Data provided Start Marker
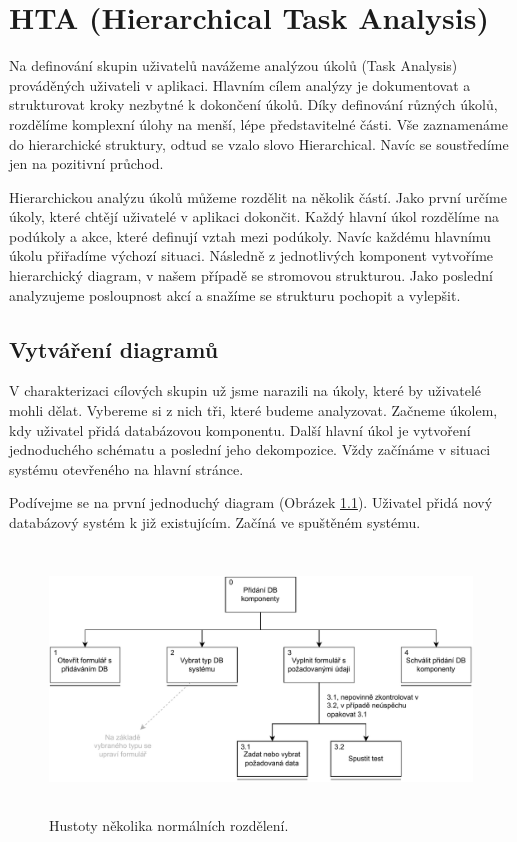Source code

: \chapter{HTA (Hierarchical Task Analysis)}

Na definování skupin uživatelů navážeme analýzou úkolů (Task Analysis) prováděných uživateli v aplikaci. Hlavním cílem analýzy je dokumentovat a strukturovat kroky nezbytné k dokončení úkolů. Díky definování různých úkolů, rozdělíme komplexní úlohy na menší, lépe představitelné části. Vše zaznamenáme do hierarchické struktury, odtud se vzalo slovo Hierarchical. Navíc se soustředíme jen na pozitivní průchod.

Hierarchickou analýzu úkolů můžeme rozdělit na několik částí. Jako první určíme úkoly, které chtějí uživatelé v aplikaci dokončit. Každý hlavní úkol rozdělíme na podúkoly a akce, které definují vztah mezi podúkoly. Navíc každému hlavnímu úkolu přiřadíme výchozí situaci. Následně z jednotlivých komponent vytvoříme hierarchický diagram, v našem případě se stromovou strukturou. Jako poslední analyzujeme posloupnost akcí a snažíme se strukturu pochopit a vylepšit.

\section{Vytváření diagramů}

V charakterizaci cílových skupin už jsme narazili na úkoly, které by uživatelé mohli dělat. Vybereme si z nich tři, které budeme analyzovat. Začneme úkolem, kdy uživatel přidá databázovou komponentu. Další hlavní úkol je vytvoření jednoduchého schématu a poslední jeho dekompozice. Vždy začínáme v situaci systému otevřeného na hlavní stránce.

Podívejme se na první jednoduchý diagram (Obrázek \ref{obr03:hta1}). Uživatel přidá nový databázový systém k již existujícím. Začíná ve spuštěném systému.

\begin{figure}[htbp]
  \centering
  \includegraphics[height=70mm]{../img/HTA-1}
  \caption{Hustoty několika normálních rozdělení.}
  \label{obr03:hta1}
\end{figure}

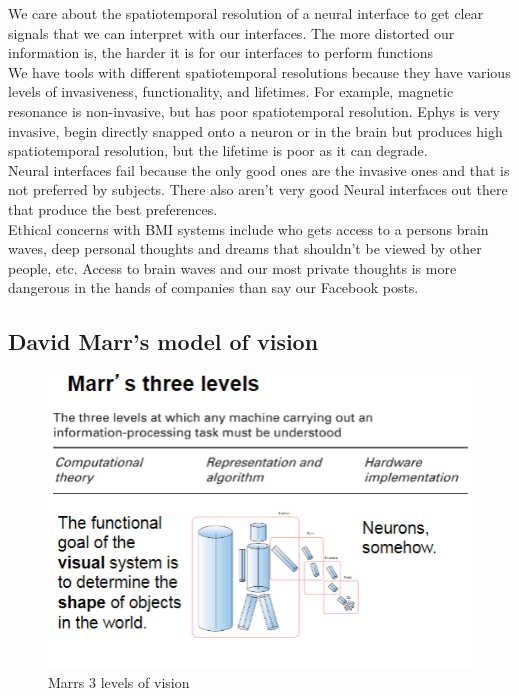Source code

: \documentclass{article}
\begin{document}
We care about the spatiotemporal resolution of a neural interface to get clear signals that we can interpret with our interfaces. The more distorted our information is, the harder it is for our interfaces to perform functions \\

We have tools with different spatiotemporal resolutions because they have various levels of invasiveness, functionality, and lifetimes. For example, magnetic resonance is non-invasive, but has poor spatiotemporal resolution. Ephys is very invasive, begin directly snapped onto a neuron or in the brain but produces high spatiotemporal resolution, but the lifetime is poor as it can degrade. \\

Neural interfaces fail because the only good ones are the invasive ones and that is not preferred by subjects. There also aren't very good Neural interfaces out there that produce the best preferences. \\

Ethical concerns with BMI systems include who gets access to a persons brain waves, deep personal thoughts and dreams that shouldn't be viewed by other people, etc. Access to brain waves and our most private thoughts is more dangerous in the hands of companies than say our Facebook posts. 

\subsection{David Marr's model of vision}

\begin{figure}[htp]
\centering
\includegraphics[width=\textwidth]{images/marrsvision.PNG}
\caption{Marrs 3 levels of vision}
\label{fig:neuron}
\end{figure}
\end{document}
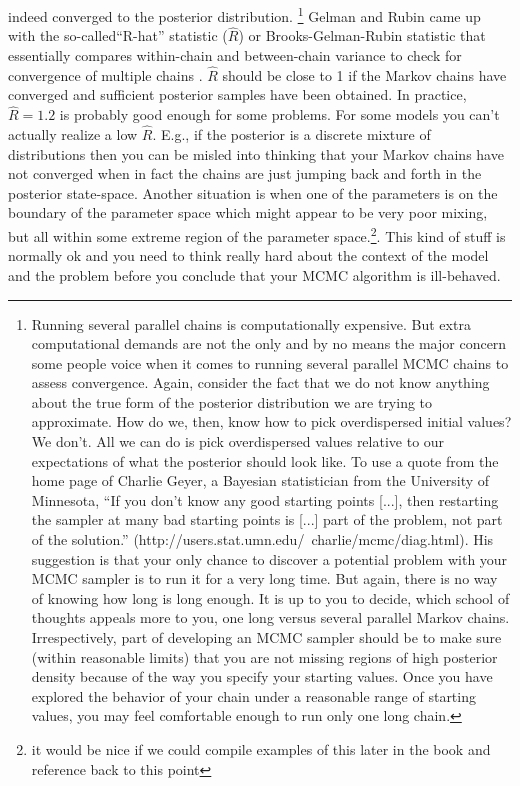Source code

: indeed converged to the posterior distribution. \footnote{Running
  several parallel chains is computationally expensive. But extra
  computational demands are not the only and by no means the major
  concern some people voice when it comes to running several parallel
  MCMC chains to assess convergence. Again, consider the fact that we
  do not know anything about the true form of the posterior
  distribution we are trying to approximate. How do we, then, know how
  to pick overdispersed initial values? We don't. All we can do is
  pick overdispersed values relative to our expectations of what the
  posterior should look like. To use a quote from the home page of
  Charlie Geyer, a Bayesian statistician from the University of
  Minnesota, ``If you don't know any good starting points [...], then
  restarting the sampler at many bad starting points is [...] part of
  the problem, not part of the solution.''
  (http://users.stat.umn.edu/~charlie/mcmc/diag.html). His suggestion
  is that your only chance to discover a potential problem with your
  MCMC sampler is to run it for a very long time. But again, there is
  no way of knowing how long is long enough.  It is up to you to
  decide, which school of thoughts appeals more to you, one long
  versus several parallel Markov chains. Irrespectively, part of
  developing an MCMC sampler should be to make sure (within reasonable
  limits) that you are not missing regions of high posterior density
  because of the way you specify your starting values. Once you have
  explored the behavior of your chain under a reasonable range of
  starting values, you may feel comfortable enough to run only one
  long chain.} Gelman and Rubin came up with the so-called``R-hat''
statistic ($\hat{R}$) or Brooks-Gelman-Rubin statistic that
essentially compares within-chain and between-chain variance to check
for convergence of multiple chains \citep{gelman_etal:1996}. $\hat{R}$
should be close to 1 if the Markov chains have converged and
sufficient posterior samples have been obtained. In practice, $\hat{R}
= 1.2$ is probably good enough for some problems.  For some models you
can't actually realize a low $\hat{R}$. E.g., if the posterior is a
discrete mixture of distributions then you can be misled into thinking
that your Markov chains have not converged when in fact the chains are
just jumping back and forth in the posterior state-space.
Another situation is when one of the parameters is on the boundary of
the parameter space which might appear to be very poor mixing, but all
within some extreme region of the parameter space.\footnote{it would
  be nice if we could compile examples of this later in the book and
  reference back to this point}.
This
kind of stuff is normally ok and you need to think really hard about
the context of the model and the problem before you conclude that your
MCMC algorithm is ill-behaved.

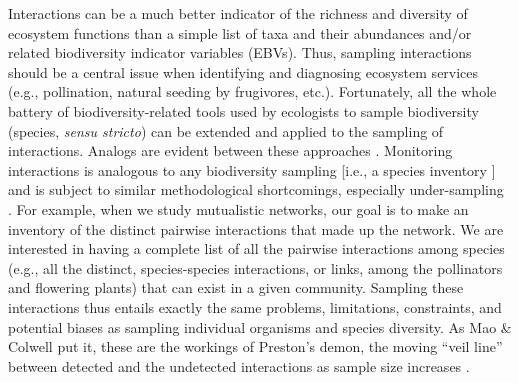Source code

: \documentclass[12pt]{article}
\begin{document}
Interactions can be a much better indicator of the richness and diversity of ecosystem functions than a simple list of taxa and their abundances and\slash or related biodiversity indicator variables (EBVs). Thus, sampling interactions should be a central issue when identifying and diagnosing ecosystem services (e.g., pollination, natural seeding by frugivores, etc.). Fortunately, all the whole battery of biodiversity-related tools used by ecologists to sample biodiversity (species, \emph{sensu stricto}) can be extended and applied to the sampling of interactions. Analogs are evident between these approaches \citep{Colwell:2012fc}. Monitoring interactions is analogous to any biodiversity sampling [i.e., a species inventory \citet{E31/2562,Jordano:2009c}] and is subject to similar methodological shortcomings, especially under-sampling \citep{Coddington:2009fi,Vazquez:2009p82,Dorado:2011cf,RiveraHutinel:2012vn}. For example, when we study mutualistic networks, our goal is to make an inventory of the distinct pairwise interactions that made up the network. We are interested in having a complete list of all the pairwise interactions among species (e.g., all the distinct, species-species interactions, or links, among the pollinators and flowering plants) that can exist in a given community. Sampling these interactions thus entails exactly the same problems, limitations, constraints, and potential biases as sampling individual organisms and species diversity. As Mao \& Colwell \citeyearpar{Mao:2005tka} put it, these are the workings of Preston’s demon, the moving ``veil line'' between detected and the undetected interactions as sample size increases \citep{E2/813}.
\end{document}

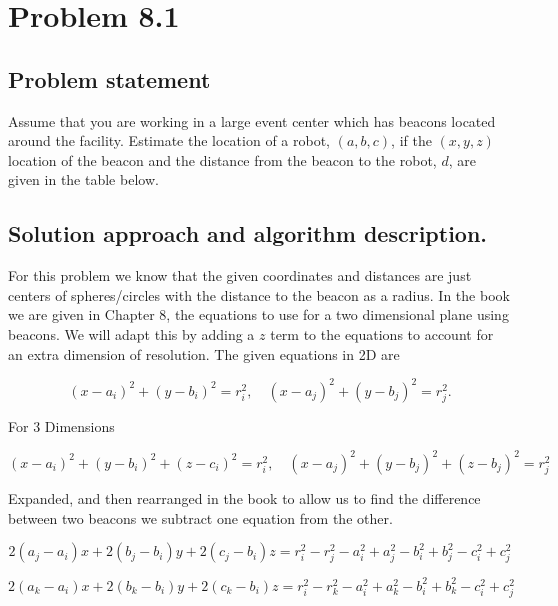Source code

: \documentclass[letterpaper,11pt]{texMemo} %
\begin{document}
\maketitle %


\section*{Problem 8.1}
\subsection*{Problem statement}
Assume that you are working in a large event center which has beacons located around the 
facility. Estimate the location of a robot, $(a,b,c)$, if the $(x,y,z)$ location of the beacon 
and the distance from the beacon to the robot, $d$, are given in the table below.


\subsection*{Solution approach and algorithm description.}

For this problem we know that the given coordinates and distances are just centers of spheres/circles with
the distance to the beacon as a radius. In the book we are given in Chapter 8, the equations to use for a
two dimensional plane using beacons. We will adapt this by adding a $z$ term to the equations to account for
an extra dimension of resolution. The given equations in 2D are

\[
    (x-a_i)^2 + (y-b_i)^2 = r_i^2 , \quad (x-a_j)^2 + (y-b_j)^2 = r_j^2 .
\]

For 3 Dimensions

\[
    (x-a_i)^2 + (y-b_i)^2 +(z-c_i)^2 = r_i^2 , \quad (x-a_j)^2 + (y-b_j)^2 + (z-b_j)^2 = r_j^2
\]

Expanded, and then rearranged in the book to allow us to find the difference between two beacons
we subtract one equation from the other.

\[
    2(a_j-a_i)x + 2(b_j-b_i)y + 2(c_j-b_i)z  = r_i^2 - r_j^2 - a_i^2 + a_j^2 - b_i^2 + b_j^2 - c_i^2 + c_j^2
\]

\[
    2(a_k-a_i)x + 2(b_k-b_i)y + 2(c_k-b_i)z = r_i^2 - r_k^2  - a_i^2 + a_k^2 - b_i^2  + b_k^2 - c_i^2 + c_j^2
\]
\end{document}
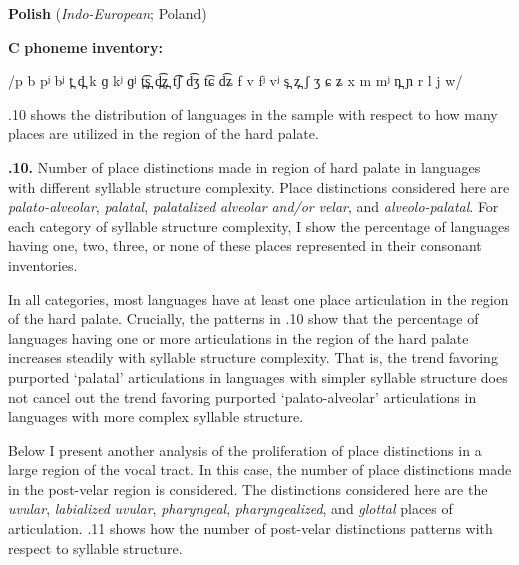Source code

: \ea\label{ex:(4.32)}
   \textbf{Polish} (\textit{Indo-European}; Poland)



\textbf{C} \textbf{phoneme} \textbf{inventory:} 



/p b pʲ bʲ t̪ d̪ k ɡ kʲ ɡʲ t̪͡s̪ d̪͡z̪ t͡ʃ d͡ʒ t͡ɕ d͡ʑ f v fʲ vʲ s̪ z̪ ʃ ʒ ɕ ʑ x m mʲ n̪ ɲ r l j w/
\z



  .10 shows the distribution of languages in the sample with respect to how many places are utilized in the region of the hard palate.





\textbf{.10.} Number of place distinctions made in region of hard palate in languages with different syllable structure complexity. Place distinctions considered here are \textit{palato-alveolar}, \textit{palatal}, \textit{palatalized} \textit{alveolar} \textit{and/or} \textit{velar}, and \textit{alveolo-palatal}. For each category of syllable structure complexity, I show the percentage of languages having one, two, three, or none of these places represented in their consonant inventories.



  In all categories, most languages have at least one place articulation in the region of the hard palate. Crucially, the patterns in .10 show that the percentage of languages having one or more articulations in the region of the hard palate increases steadily with syllable structure complexity. That is, the trend favoring purported ‘palatal’ articulations in languages with simpler syllable structure does not cancel out the trend favoring purported ‘palato-alveolar’ articulations in languages with more complex syllable structure.



  Below I present another analysis of the proliferation of place distinctions in a large region of the vocal tract. In this case, the number of place distinctions made in the post-velar region is considered. The distinctions considered here are the \textit{uvular}, \textit{labialized} \textit{uvular}, \textit{pharyngeal}, \textit{pharyngealized}, and \textit{glottal} places of articulation. .11 shows how the number of post-velar distinctions patterns with respect to syllable structure.





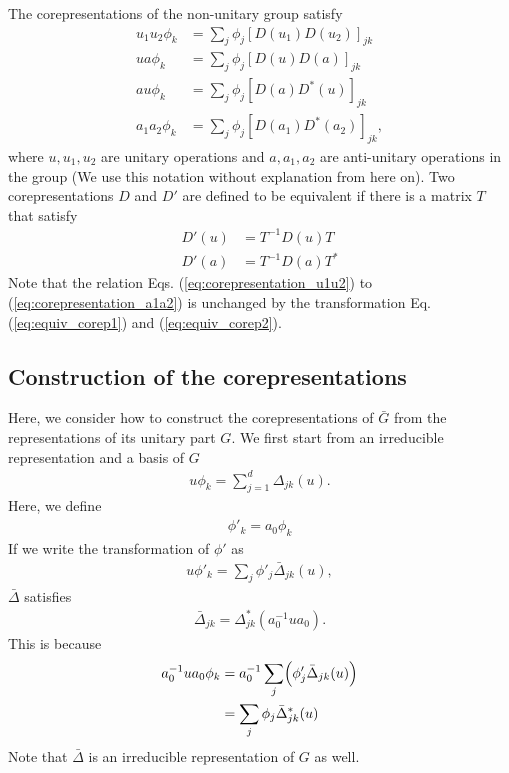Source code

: \documentclass{article}
\begin{document}
The corepresentations of the non-unitary group satisfy
\begin{align}
  u_1 u_2 \phi_k &= \sum_j \phi_j [D(u_1) D(u_2)]_{jk}
  \label{eq:corepresentation_u1u2}
  \\
  u a \phi_k &= \sum_j \phi_j [D(u) D(a)]_{jk}
  \label{eq:corepresentation_ua}
  \\
  au \phi_k &= \sum_j \phi_j [D(a) D^*(u)]_{jk}
  \label{eq:corepresentation_au}
  \\
  a_1 a_2 \phi_k &= \sum_j \phi_j [D(a_1) D^*(a_2)]_{jk},
  \label{eq:corepresentation_a1a2}
\end{align}
where $u, u_1, u_2$ are unitary operations and $a, a_1, a_2$ are anti-unitary operations in the group (We use this notation without explanation from here on).
Two corepresentations $D$ and $D'$ are defined to be equivalent if there is a matrix $T$ that satisfy
\begin{align}
  D'(u) &= T^{-1} D(u) T
  \label{eq:equiv_corep1}
  \\
  D'(a) &= T^{-1} D(a) T^*
  \label{eq:equiv_corep2}
\end{align}
Note that the relation Eqs. (\ref{eq:corepresentation_u1u2}) to (\ref{eq:corepresentation_a1a2}) is unchanged by the transformation Eq. (\ref{eq:equiv_corep1}) and (\ref{eq:equiv_corep2}).

\subsection{Construction of the corepresentations}
Here, we consider how to construct the corepresentations of $\bar{G}$ from the representations of its unitary part $G$.
We first start from an irreducible representation and a basis of $G$
\begin{align}
  u \phi_k = \sum_{j = 1}^d \Delta_{jk}(u).
\end{align}
Here, we define 
\begin{align}
  \phi'_k = a_0 \phi_k
\end{align}
If we write the transformation of $\phi'$ as
\begin{align}
  u \phi'_k = \sum_j \phi'_j \bar{\Delta}_{jk}(u),
\end{align}
$\bar{\Delta}$ satisfies
\begin{align}
  \bar{\Delta}_{jk} = \Delta^*_{jk} (a_0^{-1} u a_0).
\end{align}
This is because
\begin{align}
  a_0^{-1} u a_0 \phi_k 
  &= 
  a_0^{-1}
  \sum_j
  \Bigl(
    \phi'_j \bar{\Delta}_{jk}(u)  
  \Bigr)
  \nonumber
  \\&=
  \sum_j \phi_j \bar{\Delta}^*_{jk}(u)  
\end{align}
Note that $\bar{\Delta}$ is an irreducible representation of $G$ as well.
\end{document}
Data provided End Marker
• Aim of the task:
When you have gone through the records above, say how many lines include the word "levels", and write nothing besides that number.

• Problem solution:
2